Lahm
Lahm,
[
1871-1872] -er, -ste, adj. et adv. ein
Wort, welches überhaupt zwey einander entgegen gesetzte Fehler in der
Beweglichkeit ausdruckt. 1) Den Fehler der allzu großen Beweglichkeit,
beweglicher, als es der Absicht, dem Gebrauche des Dinges gemäß ist. In diesem
Verstande sagt man von Einlegemessern, Scheren, Zirkeln, und andern mit
Gewinden und Gelenken versehenen künstlichen Dingen, daß sie lahm sind, wenn
sie in ihren Gewinden oder Gelenken allzu beweglich sind. 2) Den Fehler der
allzu schwachen Beweglichkeit, oder des völligen Mangels derselben, besonders
von den Gliedern und Gelenken der thierischen und menschlichen Körper. Ein
Glied ist lahm, wenn es der gehörigen freywilligen Bewegung ganz oder doch zum
Theile beraubt ist. Eine lahme Hand, einen lahmen Fuß haben. Lahm gehen,
hinken. Hüftenlahm, lendenlahm, eine lahme Hüfte oder Lende habend. An Einem
Fuße, an Einer Hand, an allen Gliedern lahm seyn. In engerer Bedeutung, am Fuße
lahm. Ein lahmer, ein Hinkender. Auch figürlich, der gehörigen Kraft, Wahrheit
und Gründlichkeit beraubt. Eine lahme Entschuldigung, ein lahmer Beweis. Ein
lahmer, kraftloser, Gedanke. Ein lahmer Einfall. Anm. Im Tatian, wo es für
paralyticus und Luthers gichtbrüchig gebraucht wird, lam, im Nieders. lam, im
Engl. lame, im Angels. laem, lam, im Schwed. lam, im Isländ. lamr, im Pohln.

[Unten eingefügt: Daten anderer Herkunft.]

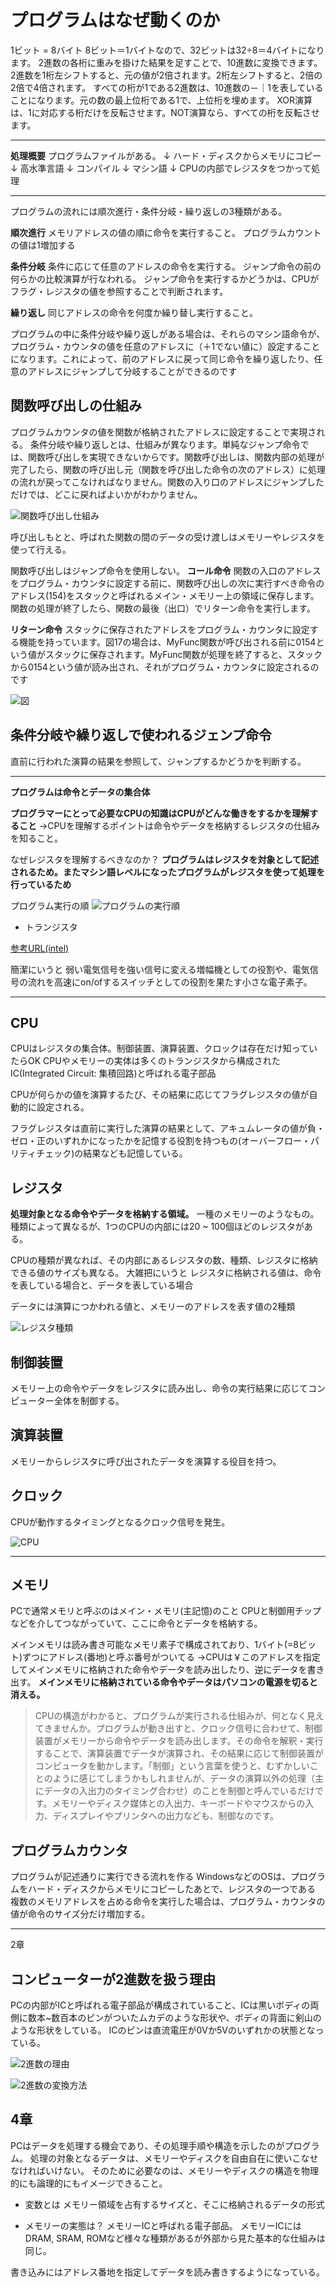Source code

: # プログラムはなぜ動くのか


1ビット = 8バイト
8ビット＝1バイトなので、32ビットは32÷8＝4バイトになります。
2進数の各桁に重みを掛けた結果を足すことで、10進数に変換できます。2進数を1桁左シフトすると、元の値が2倍されます。2桁左シフトすると、2倍の2倍で4倍されます。
すべての桁が1である2進数は、10進数の－｜1を表していることになります。元の数の最上位桁である1で、上位桁を埋めます。
XOR演算は、1に対応する桁だけを反転させます。NOT演算なら、すべての桁を反転させます。

---
**処理概要**
プログラムファイルがある。
↓
ハード・ディスクからメモリにコピー
↓
高水準言語
↓
コンパイル
↓
マシン語
↓
CPUの内部でレジスタをつかって処理

---

プログラムの流れには順次進行・条件分岐・繰り返しの3種類がある。

**順次進行**
メモリアドレスの値の順に命令を実行すること。
プログラムカウントの値は1増加する

**条件分岐**
条件に応じて任意のアドレスの命令を実行する。
ジャンプ命令の前の何らかの比較演算が行なわれる。
ジャンプ命令を実行するかどうかは、CPUがフラグ・レジスタの値を参照することで判断されます。

**繰り返し**
同じアドレスの命令を何度か繰り替し実行すること。

プログラムの中に条件分岐や繰り返しがある場合は、それらのマシン語命令が、プログラム・カウンタの値を任意のアドレスに（＋1でない値に）設定することになります。これによって、前のアドレスに戻って同じ命令を繰り返したり、任意のアドレスにジャンプして分岐することができるのです

## 関数呼び出しの仕組み

プログラムカウンタの値を関数が格納されたアドレスに設定することで実現される。
条件分岐や繰り返しとは、仕組みが異なります。単純なジャンプ命令では、関数呼び出しを実現できないからです。関数呼び出しは、関数内部の処理が完了したら、関数の呼び出し元（関数を呼び出した命令の次のアドレス）に処理の流れが戻ってこなければなりません。関数の入り口のアドレスにジャンプしただけでは、どこに戻ればよいかがわかりません。

![関数呼び出し仕組み](images/関数.png)

呼び出しもとと、呼ばれた関数の間のデータの受け渡しはメモリーやレジスタを使って行える。

関数呼び出しはジャンプ命令を使用しない。
**コール命令**
関数の入口のアドレスをプログラム・カウンタに設定する前に、関数呼び出しの次に実行すべき命令のアドレス(154)をスタックと呼ばれるメイン・メモリー上の領域に保存します。
関数の処理が終了したら、関数の最後（出口）でリターン命令を実行します。

**リターン命令**
スタックに保存されたアドレスをプログラム・カウンタに設定する機能を持っています。図17の場合は、MyFunc関数が呼び出される前に0154という値がスタックに保存されます。MyFunc関数が処理を終了すると、スタックから0154という値が読み出され、それがプログラム・カウンタに設定されるのです

![図](images/コール命令とリターン命令.png)

## 条件分岐や繰り返しで使われるジェンプ命令

直前に行われた演算の結果を参照して、ジャンプするかどうかを判断する。


---

**プログラムは命令とデータの集合体**

**プログラマーにとって必要なCPUの知識はCPUがどんな働きをするかを理解すること**
→CPUを理解するポイントは命令やデータを格納するレジスタの仕組みを知ること。

なぜレジスタを理解するべきなのか？
**プログラムはレジスタを対象として記述されるため。またマシン語レベルになったプログラムがレジスタを使って処理を行っているため**


プログラム実行の順
![プログラムの実行順](images/program.png)

- トランジスタ

[参考URL(intel)](https://www.intel.co.jp/content/www/jp/ja/innovation/transworks.html)

簡潔にいうと
弱い電気信号を強い信号に変える増幅機としての役割や、電気信号の流れを高速にon/ofするスイッチとしての役割を果たす小さな電子素子。

---

## CPU

CPUはレジスタの集合体。制御装置、演算装置、クロックは存在だけ知っていたらOK
CPUやメモリーの実体は多くのトランジスタから構成されたIC(Integrated Circuit: 集積回路)と呼ばれる電子部品

CPUが何らかの値を演算するたび、その結果に応じてフラグレジスタの値が自動的に設定される。

フラグレジスタは直前に実行した演算の結果として、アキュムレータの値が負・ゼロ・正のいずれかになったかを記憶する役割を持つもの(オーバーフロー・パリティチェック)の結果なども記憶している。


## レジスタ

**処理対象となる命令やデータを格納する領域。**
一種のメモリーのようなもの。
種類によって異なるが、1つのCPUの内部には20 ~ 100個ほどのレジスタがある。

CPUの種類が異なれば、その内部にあるレジスタの数、種類、レジスタに格納できる値のサイズも異なる。
大雑把にいうと
レジスタに格納される値は、命令を表している場合と、データを表している場合

データには演算につかわれる値と、メモリーのアドレスを表す値の2種類

![レジスタ種類](images/レジスタ.png)

## 制御装置

メモリー上の命令やデータをレジスタに読み出し、命令の実行結果に応じてコンピューター全体を制御する。

## 演算装置

メモリーからレジスタに呼び出されたデータを演算する役目を持つ。

## クロック

CPUが動作するタイミングとなるクロック信号を発生。

![CPU](images/cpu.png)

---

## メモリ

PCで通常メモリと呼ぶのはメイン・メモリ(主記憶)のこと
CPUと制御用チップなどを介してつながっていて、ここに命令とデータを格納する。

メインメモリは読み書き可能なメモリ素子で構成されており、1バイト(=8ビット)ずつにアドレス(番地)と呼ぶ番号がついてる
→CPUは￥このアドレスを指定してメインメモリに格納された命令やデータを読み出したり、逆にデータを書き出す。
**メインメモリに格納されている命令やデータはパソコンの電源を切ると消える。**

>CPUの構造がわかると、プログラムが実行される仕組みが、何となく見えてきませんか。プログラムが動き出すと、クロック信号に合わせて、制御装置がメモリーから命令やデータを読み出します。その命令を解釈・実行することで、演算装置でデータが演算され、その結果に応じて制御装置がコンピュータを動かします。「制御」という言葉を使うと、むずかしいことのように感じてしまうかもしれませんが、データの演算以外の処理（主にデータの入出力のタイミング合わせ）のことを制御と呼んでいるだけです。メモリーやディスク媒体との入出力、キーボードやマウスからの入力、ディスプレイやプリンタへの出力なども、制御なのです。


## プログラムカウンタ

プログラムが記述通りに実行できる流れを作る
WindowsなどのOSは、プログラムをハード・ディスクからメモリにコピーしたあとで、レジスタの一つである
複数のメモリアドレスを占める命令を実行した場合は、プログラム・カウンタの値が命令のサイズ分だけ増加する。

---

2章

## コンピューターが2進数を扱う理由

PCの内部がICと呼ばれる電子部品が構成されていること、ICは黒いボディの両側に数本~数百本のピンがついたムカデのような形状や、ボディの背面に剣山のような形状をしている。
ICのピンは直流電圧が0Vか5Vのいずれかの状態となっている。

![2進数の理由](images/2進数の理由.png)

![2進数の変換方法](images/2進数の変換方法.png)

## 4章

PCはデータを処理する機会であり、その処理手順や構造を示したのがプログラム。
処理の対象となるデータは、メモリーやディスクを自由自在に使いこなせなければいけない。
そのために必要なのは、メモリーやディスクの構造を物理的にも論理的にもイメージできること。

- 変数とは
メモリー領域を占有するサイズと、そこに格納されるデータの形式

- メモリーの実態は？
メモリーICと呼ばれる電子部品。
メモリーICにはDRAM, SRAM, ROMなど様々な種類があるが外部から見た基本的な仕組みは同じ。

書き込みにはアドレス番地を指定してデータを読み書きするようになっている。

lamac, im Slavon. lomiti. Es scheinet, daß es ehedem überhaupt einen jeden
Fehler eines Dinges bedeutet habe. Der sprache bilemit, ist bey dem Ottfried
stumm. Notker gebraucht lam für dumm, fühllos, im Angelsächs. ist laemp ihalt
plump, und im Theuerdanke Leme eine Wunde. In Ansehung der allzu großen
Beweglichkeit, sind Lumpen, das provinzielle lumlen, schlaff seyn, damit
verwandt. Auf der andern Seite bedeutet Lem im Dänischen, Lim und Leome im
Angels. und Limb im Engl. ein Glied, wo die Beweglichkeit gleichfalls der Grund
der Benennung zu seyn scheinet. [
1873-1874]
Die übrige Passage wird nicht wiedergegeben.